--- Aim of the task ---
Only text is carried over. Reproduce the entries below exactly.

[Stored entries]
__________

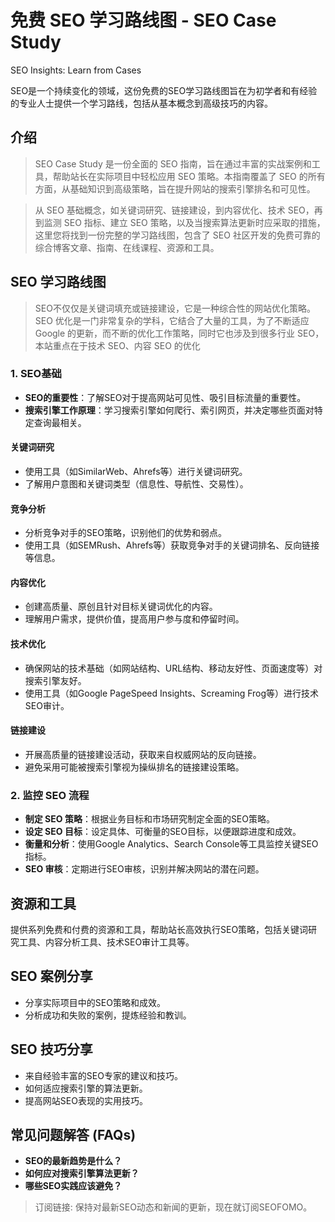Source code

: # 免费 SEO 学习路线图 - SEO Case Study

SEO Insights: Learn from Cases

SEO是一个持续变化的领域，这份免费的SEO学习路线图旨在为初学者和有经验的专业人士提供一个学习路线，包括从基本概念到高级技巧的内容。

## 介绍

> SEO Case Study 是一份全面的 SEO 指南，旨在通过丰富的实战案例和工具，帮助站长在实际项目中轻松应用 SEO 策略。本指南覆盖了 SEO 的所有方面，从基础知识到高级策略，旨在提升网站的搜索引擎排名和可见性。

> 从 SEO 基础概念，如关键词研究、链接建设，到内容优化、技术 SEO，再到监测 SEO 指标、建立 SEO 策略，以及当搜索算法更新时应采取的措施，这里您将找到一份完整的学习路线图，包含了 SEO 社区开发的免费可靠的综合博客文章、指南、在线课程、资源和工具。


## SEO 学习路线图

> SEO不仅仅是关键词填充或链接建设，它是一种综合性的网站优化策略。SEO 优化是一门非常复杂的学科，它结合了大量的工具，为了不断适应 Google 的更新，而不断的优化工作策略，同时它也涉及到很多行业 SEO，本站重点在于技术 SEO、内容 SEO 的优化


### 1. SEO基础

- **SEO的重要性**：了解SEO对于提高网站可见性、吸引目标流量的重要性。
- **搜索引擎工作原理**：学习搜索引擎如何爬行、索引网页，并决定哪些页面对特定查询最相关。

#### 关键词研究

- 使用工具（如SimilarWeb、Ahrefs等）进行关键词研究。
- 了解用户意图和关键词类型（信息性、导航性、交易性）。

#### 竞争分析

- 分析竞争对手的SEO策略，识别他们的优势和弱点。
- 使用工具（如SEMRush、Ahrefs等）获取竞争对手的关键词排名、反向链接等信息。

#### 内容优化

- 创建高质量、原创且针对目标关键词优化的内容。
- 理解用户需求，提供价值，提高用户参与度和停留时间。

#### 技术优化

- 确保网站的技术基础（如网站结构、URL结构、移动友好性、页面速度等）对搜索引擎友好。
- 使用工具（如Google PageSpeed Insights、Screaming Frog等）进行技术SEO审计。

#### 链接建设

- 开展高质量的链接建设活动，获取来自权威网站的反向链接。
- 避免采用可能被搜索引擎视为操纵排名的链接建设策略。

### 2. 监控 SEO 流程

- **制定 SEO 策略**：根据业务目标和市场研究制定全面的SEO策略。
- **设定 SEO 目标**：设定具体、可衡量的SEO目标，以便跟踪进度和成效。
- **衡量和分析**：使用Google Analytics、Search Console等工具监控关键SEO指标。
- **SEO 审核**：定期进行SEO审核，识别并解决网站的潜在问题。


## 资源和工具

提供系列免费和付费的资源和工具，帮助站长高效执行SEO策略，包括关键词研究工具、内容分析工具、技术SEO审计工具等。

## SEO 案例分享

- 分享实际项目中的SEO策略和成效。
- 分析成功和失败的案例，提炼经验和教训。

## SEO 技巧分享

- 来自经验丰富的SEO专家的建议和技巧。
- 如何适应搜索引擎的算法更新。
- 提高网站SEO表现的实用技巧。

## 常见问题解答 (FAQs)

- **SEO的最新趋势是什么？**
- **如何应对搜索引擎算法更新？**
- **哪些SEO实践应该避免？**


> 订阅链接: 保持对最新SEO动态和新闻的更新，现在就订阅SEOFOMO。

__________

--- Answer space ---
Source code

: # 免费 SEO 学习路线图 - SEO Case Study

SEO Insights: Learn from Cases

SEO是一个持续变化的领域，这份免费的SEO学习路线图旨在为初学者和有经验的专业人士提供一个学习路线，包括从基本概念到高级技巧的内容。

## 介绍

> SEO Case Study 是一份全面的 SEO 指南，旨在通过丰富的实战案例和工具，帮助站长在实际项目中轻松应用 SEO 策略。本指南覆盖了 SEO 的所有方面，从基础知识到高级策略，旨在提升网站的搜索引擎排名和可见性。

> 从 SEO 基础概念，如关键词研究、链接建设，到内容优化、技术 SEO，再到监测 SEO 指标、建立 SEO 策略，以及当搜索算法更新时应采取的措施，这里您将找到一份完整的学习路线图，包含了 SEO 社区开发的免费可靠的综合博客文章、指南、在线课程、资源和工具。


## SEO 学习路线图

> SEO不仅仅是关键词填充或链接建设，它是一种综合性的网站优化策略。SEO 优化是一门非常复杂的学科，它结合了大量的工具，为了不断适应 Google 的更新，而不断的优化工作策略，同时它也涉及到很多行业 SEO，本站重点在于技术 SEO、内容 SEO 的优化


### 1. SEO基础

- **SEO的重要性**：了解SEO对于提高网站可见性、吸引目标流量的重要性。
- **搜索引擎工作原理**：学习搜索引擎如何爬行、索引网页，并决定哪些页面对特定查询最相关。

#### 关键词研究

- 使用工具（如SimilarWeb、Ahrefs等）进行关键词研究。
- 了解用户意图和关键词类型（信息性、导航性、交易性）。

#### 竞争分析

- 分析竞争对手的SEO策略，识别他们的优势和弱点。
- 使用工具（如SEMRush、Ahrefs等）获取竞争对手的关键词排名、反向链接等信息。

#### 内容优化

- 创建高质量、原创且针对目标关键词优化的内容。
- 理解用户需求，提供价值，提高用户参与度和停留时间。

#### 技术优化

- 确保网站的技术基础（如网站结构、URL结构、移动友好性、页面速度等）对搜索引擎友好。
- 使用工具（如Google PageSpeed Insights、Screaming Frog等）进行技术SEO审计。

#### 链接建设

- 开展高质量的链接建设活动，获取来自权威网站的反向链接。
- 避免采用可能被搜索引擎视为操纵排名的链接建设策略。

### 2. 监控 SEO 流程

- **制定 SEO 策略**：根据业务目标和市场研究制定全面的SEO策略。
- **设定 SEO 目标**：设定具体、可衡量的SEO目标，以便跟踪进度和成效。
- **衡量和分析**：使用Google Analytics、Search Console等工具监控关键SEO指标。
- **SEO 审核**：定期进行SEO审核，识别并解决网站的潜在问题。


## 资源和工具

提供系列免费和付费的资源和工具，帮助站长高效执行SEO策略，包括关键词研究工具、内容分析工具、技术SEO审计工具等。

## SEO 案例分享

- 分享实际项目中的SEO策略和成效。
- 分析成功和失败的案例，提炼经验和教训。

## SEO 技巧分享

- 来自经验丰富的SEO专家的建议和技巧。
- 如何适应搜索引擎的算法更新。
- 提高网站SEO表现的实用技巧。

## 常见问题解答 (FAQs)

- **SEO的最新趋势是什么？**
- **如何应对搜索引擎算法更新？**
- **哪些SEO实践应该避免？**


> 订阅链接: 保持对最新SEO动态和新闻的更新，现在就订阅SEOFOMO。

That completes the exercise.